PROBLEM REQUIREMENTS
Every line containing "mathrm" should be identified and copied from the data below.

Saved data entries:
[Start of section]

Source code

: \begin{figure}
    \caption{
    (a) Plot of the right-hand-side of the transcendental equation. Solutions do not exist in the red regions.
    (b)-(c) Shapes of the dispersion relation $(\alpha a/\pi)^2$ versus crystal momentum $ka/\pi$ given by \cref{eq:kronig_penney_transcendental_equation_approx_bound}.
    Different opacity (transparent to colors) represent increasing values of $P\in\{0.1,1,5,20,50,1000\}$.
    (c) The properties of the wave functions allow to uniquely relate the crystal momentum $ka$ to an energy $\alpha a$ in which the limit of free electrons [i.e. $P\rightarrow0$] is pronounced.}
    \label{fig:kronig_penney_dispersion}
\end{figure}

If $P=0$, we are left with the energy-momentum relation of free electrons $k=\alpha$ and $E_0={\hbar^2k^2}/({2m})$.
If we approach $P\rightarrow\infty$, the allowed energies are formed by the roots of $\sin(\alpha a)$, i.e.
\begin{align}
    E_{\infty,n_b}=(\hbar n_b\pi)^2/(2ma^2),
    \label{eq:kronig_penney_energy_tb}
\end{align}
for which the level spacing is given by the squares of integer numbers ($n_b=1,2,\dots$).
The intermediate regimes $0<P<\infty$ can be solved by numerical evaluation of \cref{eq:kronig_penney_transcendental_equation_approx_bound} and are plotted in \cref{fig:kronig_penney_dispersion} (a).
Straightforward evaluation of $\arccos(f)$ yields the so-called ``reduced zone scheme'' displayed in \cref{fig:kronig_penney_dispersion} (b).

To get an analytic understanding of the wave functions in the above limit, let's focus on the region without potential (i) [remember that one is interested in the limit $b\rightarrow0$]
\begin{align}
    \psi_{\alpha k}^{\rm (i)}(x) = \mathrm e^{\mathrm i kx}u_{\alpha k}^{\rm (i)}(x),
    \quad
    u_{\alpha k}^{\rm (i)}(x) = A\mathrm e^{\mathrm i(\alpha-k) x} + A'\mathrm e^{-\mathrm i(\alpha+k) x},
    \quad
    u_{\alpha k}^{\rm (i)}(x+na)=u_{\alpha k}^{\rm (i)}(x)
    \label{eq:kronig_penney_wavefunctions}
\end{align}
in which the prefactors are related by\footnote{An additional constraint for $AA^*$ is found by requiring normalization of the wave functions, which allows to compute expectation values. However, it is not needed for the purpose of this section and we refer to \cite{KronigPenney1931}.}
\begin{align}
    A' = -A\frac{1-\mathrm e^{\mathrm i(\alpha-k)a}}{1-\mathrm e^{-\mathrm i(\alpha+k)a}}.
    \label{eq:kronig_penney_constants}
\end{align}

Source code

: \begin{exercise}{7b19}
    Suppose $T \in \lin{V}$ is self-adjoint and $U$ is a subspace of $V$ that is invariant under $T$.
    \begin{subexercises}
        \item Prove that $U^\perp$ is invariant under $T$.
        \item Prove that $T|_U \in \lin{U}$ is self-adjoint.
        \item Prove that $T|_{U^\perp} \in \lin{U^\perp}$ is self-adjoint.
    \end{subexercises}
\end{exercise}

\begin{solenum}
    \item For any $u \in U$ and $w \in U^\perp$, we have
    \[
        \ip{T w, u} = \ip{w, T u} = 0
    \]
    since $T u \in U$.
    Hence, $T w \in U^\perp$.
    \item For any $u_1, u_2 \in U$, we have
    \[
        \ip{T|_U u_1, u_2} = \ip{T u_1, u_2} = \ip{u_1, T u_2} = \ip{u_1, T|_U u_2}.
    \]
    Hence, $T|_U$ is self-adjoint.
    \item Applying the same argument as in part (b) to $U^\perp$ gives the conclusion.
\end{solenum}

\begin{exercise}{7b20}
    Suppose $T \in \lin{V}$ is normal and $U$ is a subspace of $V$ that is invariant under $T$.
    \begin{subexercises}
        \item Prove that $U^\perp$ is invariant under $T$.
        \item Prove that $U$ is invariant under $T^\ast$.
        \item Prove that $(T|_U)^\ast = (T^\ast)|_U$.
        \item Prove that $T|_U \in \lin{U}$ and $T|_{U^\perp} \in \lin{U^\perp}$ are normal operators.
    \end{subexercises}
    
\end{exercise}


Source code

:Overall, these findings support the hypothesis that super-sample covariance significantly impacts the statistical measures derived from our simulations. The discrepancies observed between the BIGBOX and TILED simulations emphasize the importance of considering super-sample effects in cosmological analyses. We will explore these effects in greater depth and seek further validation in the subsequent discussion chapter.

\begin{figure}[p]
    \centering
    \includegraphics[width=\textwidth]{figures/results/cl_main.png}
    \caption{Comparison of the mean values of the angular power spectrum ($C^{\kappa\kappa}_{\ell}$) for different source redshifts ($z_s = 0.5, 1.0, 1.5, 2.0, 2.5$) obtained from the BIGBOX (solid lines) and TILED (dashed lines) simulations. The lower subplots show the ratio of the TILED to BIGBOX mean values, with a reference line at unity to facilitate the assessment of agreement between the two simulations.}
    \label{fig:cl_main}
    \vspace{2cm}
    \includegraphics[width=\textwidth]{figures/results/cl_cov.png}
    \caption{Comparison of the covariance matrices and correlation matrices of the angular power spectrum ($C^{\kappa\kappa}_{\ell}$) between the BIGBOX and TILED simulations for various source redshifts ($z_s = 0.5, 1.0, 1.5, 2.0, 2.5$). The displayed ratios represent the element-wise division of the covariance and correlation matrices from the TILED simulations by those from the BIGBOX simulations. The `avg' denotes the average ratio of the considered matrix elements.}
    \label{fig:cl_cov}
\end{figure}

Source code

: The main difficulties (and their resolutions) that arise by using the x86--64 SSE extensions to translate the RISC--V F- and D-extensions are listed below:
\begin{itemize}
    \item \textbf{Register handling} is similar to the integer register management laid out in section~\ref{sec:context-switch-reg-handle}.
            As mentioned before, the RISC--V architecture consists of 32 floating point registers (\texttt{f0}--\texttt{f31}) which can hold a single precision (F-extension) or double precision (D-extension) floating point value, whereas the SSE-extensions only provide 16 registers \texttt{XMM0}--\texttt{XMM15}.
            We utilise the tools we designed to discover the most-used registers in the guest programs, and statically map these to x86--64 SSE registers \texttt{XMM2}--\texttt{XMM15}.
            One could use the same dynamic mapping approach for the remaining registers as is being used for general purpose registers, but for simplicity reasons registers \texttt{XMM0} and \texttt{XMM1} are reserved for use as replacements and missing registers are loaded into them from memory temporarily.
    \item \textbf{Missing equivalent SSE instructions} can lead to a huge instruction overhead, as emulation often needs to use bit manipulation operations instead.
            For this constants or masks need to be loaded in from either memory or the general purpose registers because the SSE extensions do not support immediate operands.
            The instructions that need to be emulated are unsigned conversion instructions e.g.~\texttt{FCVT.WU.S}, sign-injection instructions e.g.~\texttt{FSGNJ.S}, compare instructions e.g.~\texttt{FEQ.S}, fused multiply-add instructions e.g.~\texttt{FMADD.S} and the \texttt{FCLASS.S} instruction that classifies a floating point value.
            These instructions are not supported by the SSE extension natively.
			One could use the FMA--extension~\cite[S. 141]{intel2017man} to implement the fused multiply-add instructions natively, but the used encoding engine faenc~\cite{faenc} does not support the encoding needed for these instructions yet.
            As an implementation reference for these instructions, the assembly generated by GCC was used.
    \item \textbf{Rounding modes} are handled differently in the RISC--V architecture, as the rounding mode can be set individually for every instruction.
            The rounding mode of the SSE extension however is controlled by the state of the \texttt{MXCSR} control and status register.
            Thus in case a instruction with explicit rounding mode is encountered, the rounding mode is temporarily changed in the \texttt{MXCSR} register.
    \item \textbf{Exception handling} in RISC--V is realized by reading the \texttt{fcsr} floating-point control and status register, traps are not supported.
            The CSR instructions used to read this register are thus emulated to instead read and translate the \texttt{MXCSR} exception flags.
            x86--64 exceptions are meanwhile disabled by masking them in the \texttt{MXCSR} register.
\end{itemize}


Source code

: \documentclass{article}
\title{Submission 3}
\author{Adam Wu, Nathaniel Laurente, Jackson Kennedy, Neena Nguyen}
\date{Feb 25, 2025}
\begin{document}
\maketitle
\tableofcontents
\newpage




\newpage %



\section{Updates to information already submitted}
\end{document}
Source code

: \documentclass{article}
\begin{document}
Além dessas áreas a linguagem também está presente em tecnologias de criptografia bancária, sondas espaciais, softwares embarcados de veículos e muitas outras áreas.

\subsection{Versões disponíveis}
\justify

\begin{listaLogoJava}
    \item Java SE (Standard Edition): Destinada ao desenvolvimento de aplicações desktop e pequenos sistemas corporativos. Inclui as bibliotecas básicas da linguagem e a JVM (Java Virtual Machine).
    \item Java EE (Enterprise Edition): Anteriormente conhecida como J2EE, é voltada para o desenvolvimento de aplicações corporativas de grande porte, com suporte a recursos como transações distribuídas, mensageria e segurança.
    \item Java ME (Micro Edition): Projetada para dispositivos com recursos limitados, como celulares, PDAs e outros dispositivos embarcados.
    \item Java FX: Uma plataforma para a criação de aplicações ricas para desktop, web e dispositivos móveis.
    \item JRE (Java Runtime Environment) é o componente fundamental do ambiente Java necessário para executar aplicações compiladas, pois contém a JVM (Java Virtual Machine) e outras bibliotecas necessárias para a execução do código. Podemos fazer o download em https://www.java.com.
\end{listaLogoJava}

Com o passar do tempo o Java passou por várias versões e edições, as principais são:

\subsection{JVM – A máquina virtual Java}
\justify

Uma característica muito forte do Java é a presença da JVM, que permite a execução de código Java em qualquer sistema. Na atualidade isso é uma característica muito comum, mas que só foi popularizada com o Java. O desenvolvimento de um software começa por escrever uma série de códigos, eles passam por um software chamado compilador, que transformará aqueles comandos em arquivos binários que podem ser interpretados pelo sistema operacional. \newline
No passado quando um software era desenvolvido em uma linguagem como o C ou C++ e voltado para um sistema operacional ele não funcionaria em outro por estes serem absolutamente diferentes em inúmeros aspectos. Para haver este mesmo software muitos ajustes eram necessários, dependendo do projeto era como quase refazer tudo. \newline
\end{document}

[End of section]

ANSWER TO THE PROBLEM
    \psi_{\alpha k}^{\rm (i)}(x) = \mathrm e^{\mathrm i kx}u_{\alpha k}^{\rm (i)}(x),
    u_{\alpha k}^{\rm (i)}(x) = A\mathrm e^{\mathrm i(\alpha-k) x} + A'\mathrm e^{-\mathrm i(\alpha+k) x},
    A' = -A\frac{1-\mathrm e^{\mathrm i(\alpha-k)a}}{1-\mathrm e^{-\mathrm i(\alpha+k)a}}.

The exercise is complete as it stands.